>>>

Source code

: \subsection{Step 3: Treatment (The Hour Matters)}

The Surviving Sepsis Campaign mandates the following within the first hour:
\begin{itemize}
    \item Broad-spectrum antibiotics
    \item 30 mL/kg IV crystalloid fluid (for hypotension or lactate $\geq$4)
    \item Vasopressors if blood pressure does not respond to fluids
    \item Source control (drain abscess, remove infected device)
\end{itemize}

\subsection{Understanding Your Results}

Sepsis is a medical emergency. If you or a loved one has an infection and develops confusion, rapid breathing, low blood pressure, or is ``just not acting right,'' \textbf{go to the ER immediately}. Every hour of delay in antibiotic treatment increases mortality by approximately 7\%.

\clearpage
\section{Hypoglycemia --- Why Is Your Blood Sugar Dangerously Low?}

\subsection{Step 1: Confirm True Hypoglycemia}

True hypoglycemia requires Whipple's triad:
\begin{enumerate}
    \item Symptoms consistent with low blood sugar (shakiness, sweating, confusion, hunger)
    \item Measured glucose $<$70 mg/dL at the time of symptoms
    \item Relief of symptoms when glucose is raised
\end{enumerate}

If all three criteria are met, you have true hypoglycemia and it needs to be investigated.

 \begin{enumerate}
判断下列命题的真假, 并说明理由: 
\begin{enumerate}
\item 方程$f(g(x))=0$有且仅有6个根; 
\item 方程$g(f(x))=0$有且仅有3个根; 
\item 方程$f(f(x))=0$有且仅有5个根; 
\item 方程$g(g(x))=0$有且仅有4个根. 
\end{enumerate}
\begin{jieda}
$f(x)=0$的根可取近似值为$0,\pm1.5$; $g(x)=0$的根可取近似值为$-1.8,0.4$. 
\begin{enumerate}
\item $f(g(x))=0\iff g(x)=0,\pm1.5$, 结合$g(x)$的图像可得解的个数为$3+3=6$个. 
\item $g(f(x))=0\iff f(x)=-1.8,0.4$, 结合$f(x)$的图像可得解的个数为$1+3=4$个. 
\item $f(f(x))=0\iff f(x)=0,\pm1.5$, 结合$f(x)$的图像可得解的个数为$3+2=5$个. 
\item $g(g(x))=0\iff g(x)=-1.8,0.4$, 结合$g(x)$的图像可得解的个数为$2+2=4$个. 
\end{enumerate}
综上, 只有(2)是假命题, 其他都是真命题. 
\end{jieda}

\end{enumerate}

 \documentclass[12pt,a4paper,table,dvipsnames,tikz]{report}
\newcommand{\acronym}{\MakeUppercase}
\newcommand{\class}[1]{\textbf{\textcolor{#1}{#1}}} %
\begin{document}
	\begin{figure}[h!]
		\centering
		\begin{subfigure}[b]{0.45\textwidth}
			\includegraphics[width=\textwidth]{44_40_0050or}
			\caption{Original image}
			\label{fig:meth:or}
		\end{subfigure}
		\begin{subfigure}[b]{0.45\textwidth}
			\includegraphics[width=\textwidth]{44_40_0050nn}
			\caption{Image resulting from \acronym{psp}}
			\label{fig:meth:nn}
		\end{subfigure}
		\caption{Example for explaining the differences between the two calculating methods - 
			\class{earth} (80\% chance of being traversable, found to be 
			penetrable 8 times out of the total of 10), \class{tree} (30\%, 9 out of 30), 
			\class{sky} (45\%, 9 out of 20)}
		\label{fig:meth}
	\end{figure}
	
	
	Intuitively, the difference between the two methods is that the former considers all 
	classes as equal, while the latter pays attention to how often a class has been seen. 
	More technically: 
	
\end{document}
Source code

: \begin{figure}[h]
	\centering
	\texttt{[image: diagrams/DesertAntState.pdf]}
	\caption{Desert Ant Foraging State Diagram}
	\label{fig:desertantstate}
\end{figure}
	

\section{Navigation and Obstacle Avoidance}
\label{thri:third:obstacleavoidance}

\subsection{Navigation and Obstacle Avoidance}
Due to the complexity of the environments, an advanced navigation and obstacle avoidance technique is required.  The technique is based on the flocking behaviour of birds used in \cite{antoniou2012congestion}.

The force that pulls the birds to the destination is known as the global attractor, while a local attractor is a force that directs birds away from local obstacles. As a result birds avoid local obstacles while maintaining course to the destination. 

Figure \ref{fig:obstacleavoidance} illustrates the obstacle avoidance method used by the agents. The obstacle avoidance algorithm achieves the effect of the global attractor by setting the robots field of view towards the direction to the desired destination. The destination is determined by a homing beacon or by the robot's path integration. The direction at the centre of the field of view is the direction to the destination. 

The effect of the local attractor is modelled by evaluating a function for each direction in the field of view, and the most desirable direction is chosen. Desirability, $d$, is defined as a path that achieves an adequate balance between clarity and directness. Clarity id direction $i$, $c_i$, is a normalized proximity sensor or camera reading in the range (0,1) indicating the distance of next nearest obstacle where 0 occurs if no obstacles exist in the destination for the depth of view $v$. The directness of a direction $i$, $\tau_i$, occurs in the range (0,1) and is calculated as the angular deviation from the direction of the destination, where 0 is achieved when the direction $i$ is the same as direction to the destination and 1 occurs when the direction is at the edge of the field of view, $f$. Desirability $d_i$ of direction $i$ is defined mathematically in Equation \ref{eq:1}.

<<<

* _Assignment_
If a line in the material contains "obstacles", show it.

* _Your response_
The force that pulls the birds to the destination is known as the global attractor, while a local attractor is a force that directs birds away from local obstacles. As a result birds avoid local obstacles while maintaining course to the destination. 
The effect of the local attractor is modelled by evaluating a function for each direction in the field of view, and the most desirable direction is chosen. Desirability, $d$, is defined as a path that achieves an adequate balance between clarity and directness. Clarity id direction $i$, $c_i$, is a normalized proximity sensor or camera reading in the range (0,1) indicating the distance of next nearest obstacle where 0 occurs if no obstacles exist in the destination for the depth of view $v$. The directness of a direction $i$, $\tau_i$, occurs in the range (0,1) and is calculated as the angular deviation from the direction of the destination, where 0 is achieved when the direction $i$ is the same as direction to the destination and 1 occurs when the direction is at the edge of the field of view, $f$. Desirability $d_i$ of direction $i$ is defined mathematically in Equation \ref{eq:1}.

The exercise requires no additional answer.